WHAT THE EXERCISE ASKS: For the listing that follows, give again exactly the lines from the one with "the sapxy loop." to the one with "il comando \verb!2DNavgoal!.", including both.

TASK DATA:
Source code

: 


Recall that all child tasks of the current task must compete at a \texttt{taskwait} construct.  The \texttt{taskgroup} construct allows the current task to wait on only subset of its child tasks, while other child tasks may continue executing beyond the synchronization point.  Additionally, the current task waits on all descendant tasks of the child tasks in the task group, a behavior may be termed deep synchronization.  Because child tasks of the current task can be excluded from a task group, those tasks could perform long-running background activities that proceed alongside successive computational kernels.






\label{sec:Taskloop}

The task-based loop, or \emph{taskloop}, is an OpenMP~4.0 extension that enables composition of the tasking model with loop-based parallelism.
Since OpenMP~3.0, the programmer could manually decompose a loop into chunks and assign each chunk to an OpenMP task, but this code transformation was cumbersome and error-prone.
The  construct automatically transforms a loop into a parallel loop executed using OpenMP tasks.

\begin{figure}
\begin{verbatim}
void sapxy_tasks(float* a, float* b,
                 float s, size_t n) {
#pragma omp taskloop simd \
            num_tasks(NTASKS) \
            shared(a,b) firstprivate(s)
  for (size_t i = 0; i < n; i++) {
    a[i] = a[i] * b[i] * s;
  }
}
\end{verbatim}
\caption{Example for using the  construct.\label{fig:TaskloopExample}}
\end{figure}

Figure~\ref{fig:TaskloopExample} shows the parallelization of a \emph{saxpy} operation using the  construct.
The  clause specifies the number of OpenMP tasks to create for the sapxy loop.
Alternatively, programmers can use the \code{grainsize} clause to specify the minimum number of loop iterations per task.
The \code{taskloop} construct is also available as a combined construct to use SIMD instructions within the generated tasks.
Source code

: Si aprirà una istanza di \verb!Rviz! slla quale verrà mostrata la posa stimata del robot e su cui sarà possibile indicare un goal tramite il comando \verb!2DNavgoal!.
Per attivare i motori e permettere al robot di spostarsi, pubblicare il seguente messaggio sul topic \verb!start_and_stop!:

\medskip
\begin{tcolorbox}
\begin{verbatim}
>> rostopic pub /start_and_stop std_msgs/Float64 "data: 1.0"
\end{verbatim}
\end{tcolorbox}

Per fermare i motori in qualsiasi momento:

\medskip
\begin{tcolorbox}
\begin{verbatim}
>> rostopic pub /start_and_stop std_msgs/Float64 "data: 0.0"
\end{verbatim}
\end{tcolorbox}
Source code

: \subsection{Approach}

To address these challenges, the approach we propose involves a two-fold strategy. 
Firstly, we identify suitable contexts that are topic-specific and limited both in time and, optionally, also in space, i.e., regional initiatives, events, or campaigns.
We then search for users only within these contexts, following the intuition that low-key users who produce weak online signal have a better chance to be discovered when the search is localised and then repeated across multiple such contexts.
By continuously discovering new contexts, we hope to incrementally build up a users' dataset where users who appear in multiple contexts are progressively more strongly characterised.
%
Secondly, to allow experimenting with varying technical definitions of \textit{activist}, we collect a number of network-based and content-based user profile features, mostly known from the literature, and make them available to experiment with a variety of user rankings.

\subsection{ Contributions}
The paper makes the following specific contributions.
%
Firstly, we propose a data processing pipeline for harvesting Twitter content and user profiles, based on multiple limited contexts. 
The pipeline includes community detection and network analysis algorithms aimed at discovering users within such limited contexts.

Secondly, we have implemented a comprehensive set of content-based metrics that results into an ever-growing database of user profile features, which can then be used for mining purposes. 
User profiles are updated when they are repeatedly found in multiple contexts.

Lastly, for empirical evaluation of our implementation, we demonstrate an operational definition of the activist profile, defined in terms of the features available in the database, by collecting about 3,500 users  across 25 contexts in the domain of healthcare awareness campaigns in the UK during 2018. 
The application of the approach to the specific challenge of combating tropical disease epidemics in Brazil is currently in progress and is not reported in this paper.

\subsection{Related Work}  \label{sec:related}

COMPLETED TASK:
The  clause specifies the number of OpenMP tasks to create for the sapxy loop.
Alternatively, programmers can use the \code{grainsize} clause to specify the minimum number of loop iterations per task.
The \code{taskloop} construct is also available as a combined construct to use SIMD instructions within the generated tasks.
Source code

: Si aprirà una istanza di \verb!Rviz! slla quale verrà mostrata la posa stimata del robot e su cui sarà possibile indicare un goal tramite il comando \verb!2DNavgoal!.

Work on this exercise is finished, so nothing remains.